Monday, April 1, 2013

Strangely Dim

I swear I could write about 150 blog posts on this whole adoption thing and each one would be a different topic. Sometimes the days run together, other times each day seems to bring something new. I feel like I'm on an emotional roller coaster most days. The waiting is hard...harder than I imagined. I have no idea how hard it will be once we have a specific file and know that we are simply counting down the days til we hold our little girl.

I've been using the term "raw" in a number of posts lately. But it's the only word I have found that accurately describes how I feel on so many things. It's literally like an open wound and when something comes near it, it burns from being so...raw, so laid bare.

When I was pregnant with our other 4 children, while I couldn't control the details of what was going on inside me, I could definitely control things like diet, exercise, stress...all those things that would be poor contributors to my child.
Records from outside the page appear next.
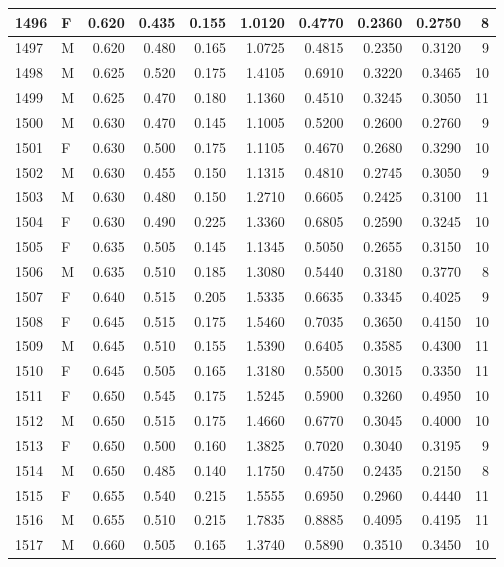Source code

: \documentclass[9pt,twocolumn,twoside,]{pnas-new}
\begin{document}
\begin{tabular}{l|l|r|r|r|r|r|r|r|r}
\hline
1496 & F & 0.620 & 0.435 & 0.155 & 1.0120 & 0.4770 & 0.2360 & 0.2750 & 8\\
\hline
1497 & M & 0.620 & 0.480 & 0.165 & 1.0725 & 0.4815 & 0.2350 & 0.3120 & 9\\
\hline
1498 & M & 0.625 & 0.520 & 0.175 & 1.4105 & 0.6910 & 0.3220 & 0.3465 & 10\\
\hline
1499 & M & 0.625 & 0.470 & 0.180 & 1.1360 & 0.4510 & 0.3245 & 0.3050 & 11\\
\hline
1500 & M & 0.630 & 0.470 & 0.145 & 1.1005 & 0.5200 & 0.2600 & 0.2760 & 9\\
\hline
1501 & F & 0.630 & 0.500 & 0.175 & 1.1105 & 0.4670 & 0.2680 & 0.3290 & 10\\
\hline
1502 & M & 0.630 & 0.455 & 0.150 & 1.1315 & 0.4810 & 0.2745 & 0.3050 & 9\\
\hline
1503 & M & 0.630 & 0.480 & 0.150 & 1.2710 & 0.6605 & 0.2425 & 0.3100 & 11\\
\hline
1504 & F & 0.630 & 0.490 & 0.225 & 1.3360 & 0.6805 & 0.2590 & 0.3245 & 10\\
\hline
1505 & F & 0.635 & 0.505 & 0.145 & 1.1345 & 0.5050 & 0.2655 & 0.3150 & 10\\
\hline
1506 & M & 0.635 & 0.510 & 0.185 & 1.3080 & 0.5440 & 0.3180 & 0.3770 & 8\\
\hline
1507 & F & 0.640 & 0.515 & 0.205 & 1.5335 & 0.6635 & 0.3345 & 0.4025 & 9\\
\hline
1508 & F & 0.645 & 0.515 & 0.175 & 1.5460 & 0.7035 & 0.3650 & 0.4150 & 10\\
\hline
1509 & M & 0.645 & 0.510 & 0.155 & 1.5390 & 0.6405 & 0.3585 & 0.4300 & 11\\
\hline
1510 & F & 0.645 & 0.505 & 0.165 & 1.3180 & 0.5500 & 0.3015 & 0.3350 & 11\\
\hline
1511 & F & 0.650 & 0.545 & 0.175 & 1.5245 & 0.5900 & 0.3260 & 0.4950 & 10\\
\hline
1512 & M & 0.650 & 0.515 & 0.175 & 1.4660 & 0.6770 & 0.3045 & 0.4000 & 10\\
\hline
1513 & F & 0.650 & 0.500 & 0.160 & 1.3825 & 0.7020 & 0.3040 & 0.3195 & 9\\
\hline
1514 & M & 0.650 & 0.485 & 0.140 & 1.1750 & 0.4750 & 0.2435 & 0.2150 & 8\\
\hline
1515 & F & 0.655 & 0.540 & 0.215 & 1.5555 & 0.6950 & 0.2960 & 0.4440 & 11\\
\hline
1516 & M & 0.655 & 0.510 & 0.215 & 1.7835 & 0.8885 & 0.4095 & 0.4195 & 11\\
\hline
1517 & M & 0.660 & 0.505 & 0.165 & 1.3740 & 0.5890 & 0.3510 & 0.3450 & 10\\

\end{tabular}
\end{document}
But adoption is so much different. There's this piece of me that exists in the form of a little girl half way around the world. I can't touch her, hold her, comfort her, bathe her, feed her, see her or hear her. There is absolutely nothing I can do for her.

All I can do is wait. Wait and pray. Pray that she's safe. Pray that she's fed. Pray that she's warm. Pray that she's held. Pray that she's loved.
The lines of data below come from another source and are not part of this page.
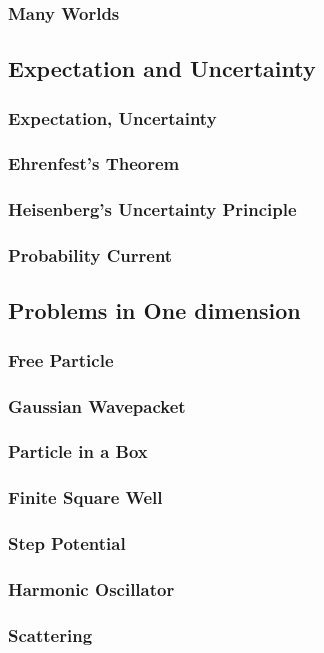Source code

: \documentclass[a4paper]{article}
\begin{document}
\subsubsection{Many Worlds}
\subsection{Expectation and Uncertainty}
\subsubsection{Expectation, Uncertainty}
\subsubsection{Ehrenfest's Theorem}
\subsubsection{Heisenberg's Uncertainty Principle}
\subsubsection{Probability Current}
\subsection{Problems in One dimension}
\subsubsection{Free Particle}
\subsubsection{Gaussian Wavepacket}
\subsubsection{Particle in a Box}
\subsubsection{Finite Square Well}
\subsubsection{Step Potential}
\subsubsection{Harmonic Oscillator}
\subsubsection{Scattering}
\end{document}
Sometimes I find myself going through these Facebook groups for those adopting, searching out information. It's a blessing and a curse. On the one hand, it's awesome to connect with other parents who are in the same boat, who can fully appreciate exactly what we're going through and lend advice to help us. On the other hand, it can be information overload, causing me to second guess everything. Did we sign with the right agency? Why are things taking so long? Should I call somewhere else? Should I look into this or that? It's enough to drive me crazy. Today was one of those days. I'd decided I was going to make a call. I wanted more information and I wasn't willing to let the process take it's course. I was going to do the footwork myself. Forget that there's a system in place for a reason...I was on a mission.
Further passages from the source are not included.